**EXERCISE INSTRUCTIONS:**
Leave out the images and repeat every entry below exactly.
═══
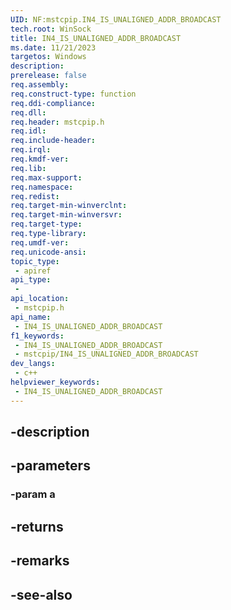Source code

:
```yaml
---
UID: NF:mstcpip.IN4_IS_UNALIGNED_ADDR_BROADCAST
tech.root: WinSock
title: IN4_IS_UNALIGNED_ADDR_BROADCAST
ms.date: 11/21/2023
targetos: Windows
description: 
prerelease: false
req.assembly: 
req.construct-type: function
req.ddi-compliance: 
req.dll: 
req.header: mstcpip.h
req.idl: 
req.include-header: 
req.irql: 
req.kmdf-ver: 
req.lib: 
req.max-support: 
req.namespace: 
req.redist: 
req.target-min-winverclnt: 
req.target-min-winversvr: 
req.target-type: 
req.type-library: 
req.umdf-ver: 
req.unicode-ansi: 
topic_type:
 - apiref
api_type:
 - 
api_location:
 - mstcpip.h
api_name:
 - IN4_IS_UNALIGNED_ADDR_BROADCAST
f1_keywords:
 - IN4_IS_UNALIGNED_ADDR_BROADCAST
 - mstcpip/IN4_IS_UNALIGNED_ADDR_BROADCAST
dev_langs:
 - c++
helpviewer_keywords:
 - IN4_IS_UNALIGNED_ADDR_BROADCAST
---
```


## -description

## -parameters

### -param a

## -returns

## -remarks

## -see-also

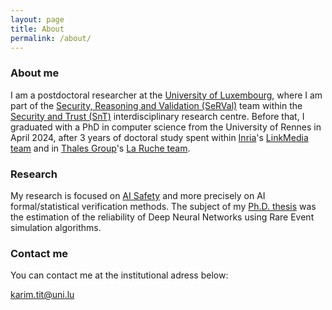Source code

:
 ```yaml
---
layout: page
title: About
permalink: /about/
---
```


### About me

I am a postdoctoral researcher at the [University of Luxembourg](https://www.uni.lu), where I am part of the [Security, Reasoning and Validation (SeRVal)](https://serval-snt.github.io/) team within the [Security and Trust (SnT)](https://www.uni.lu/snt-en/) interdisciplinary research centre. Before that, I graduated with a PhD in computer science from the University of Rennes in April 2024, after 3 years of doctoral study spent within [Inria](https://www.inria.fr/en)'s [LinkMedia team](http://www-linkmedia.irisa.fr/) and in [Thales Group](https://www.thalesgroup.com/en)'s [La Ruche team](https://www.thalesgroup.com/en/worldwide/news/hive-activity). 


### Research

My research is focused on [AI Safety](https://en.wikipedia.org/wiki/AI_safety) and more precisely on AI formal/statistical verification methods. The subject of my [Ph.D. thesis](https://raw.githubusercontent.com/karimtito/karimtito.github.io/master/Tit_Karim_Phd_Thesis_final.pdf) was the estimation of the reliability of Deep Neural Networks using Rare Event simulation algorithms.

### Contact me

You can contact me at the institutional adress below:

[karim.tit@uni.lu](mailto:karim.tit@uni.lu)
═══
**SOLUTION TO THE PROBLEM:**
Source code

:
```yaml
---
UID: NF:mstcpip.IN4_IS_UNALIGNED_ADDR_BROADCAST
tech.root: WinSock
title: IN4_IS_UNALIGNED_ADDR_BROADCAST
ms.date: 11/21/2023
targetos: Windows
description: 
prerelease: false
req.assembly: 
req.construct-type: function
req.ddi-compliance: 
req.dll: 
req.header: mstcpip.h
req.idl: 
req.include-header: 
req.irql: 
req.kmdf-ver: 
req.lib: 
req.max-support: 
req.namespace: 
req.redist: 
req.target-min-winverclnt: 
req.target-min-winversvr: 
req.target-type: 
req.type-library: 
req.umdf-ver: 
req.unicode-ansi: 
topic_type:
 - apiref
api_type:
 - 
api_location:
 - mstcpip.h
api_name:
 - IN4_IS_UNALIGNED_ADDR_BROADCAST
f1_keywords:
 - IN4_IS_UNALIGNED_ADDR_BROADCAST
 - mstcpip/IN4_IS_UNALIGNED_ADDR_BROADCAST
dev_langs:
 - c++
helpviewer_keywords:
 - IN4_IS_UNALIGNED_ADDR_BROADCAST
---
```


## -description

## -parameters

### -param a

## -returns

## -remarks

## -see-also

Source code

:
 ```yaml
---
layout: page
title: About
permalink: /about/
---
```


### About me

I am a postdoctoral researcher at the [University of Luxembourg](https://www.uni.lu), where I am part of the [Security, Reasoning and Validation (SeRVal)](https://serval-snt.github.io/) team within the [Security and Trust (SnT)](https://www.uni.lu/snt-en/) interdisciplinary research centre. Before that, I graduated with a PhD in computer science from the University of Rennes in April 2024, after 3 years of doctoral study spent within [Inria](https://www.inria.fr/en)'s [LinkMedia team](http://www-linkmedia.irisa.fr/) and in [Thales Group](https://www.thalesgroup.com/en)'s [La Ruche team](https://www.thalesgroup.com/en/worldwide/news/hive-activity). 


### Research

My research is focused on [AI Safety](https://en.wikipedia.org/wiki/AI_safety) and more precisely on AI formal/statistical verification methods. The subject of my [Ph.D. thesis](https://raw.githubusercontent.com/karimtito/karimtito.github.io/master/Tit_Karim_Phd_Thesis_final.pdf) was the estimation of the reliability of Deep Neural Networks using Rare Event simulation algorithms.

### Contact me

You can contact me at the institutional adress below:

[karim.tit@uni.lu](mailto:karim.tit@uni.lu)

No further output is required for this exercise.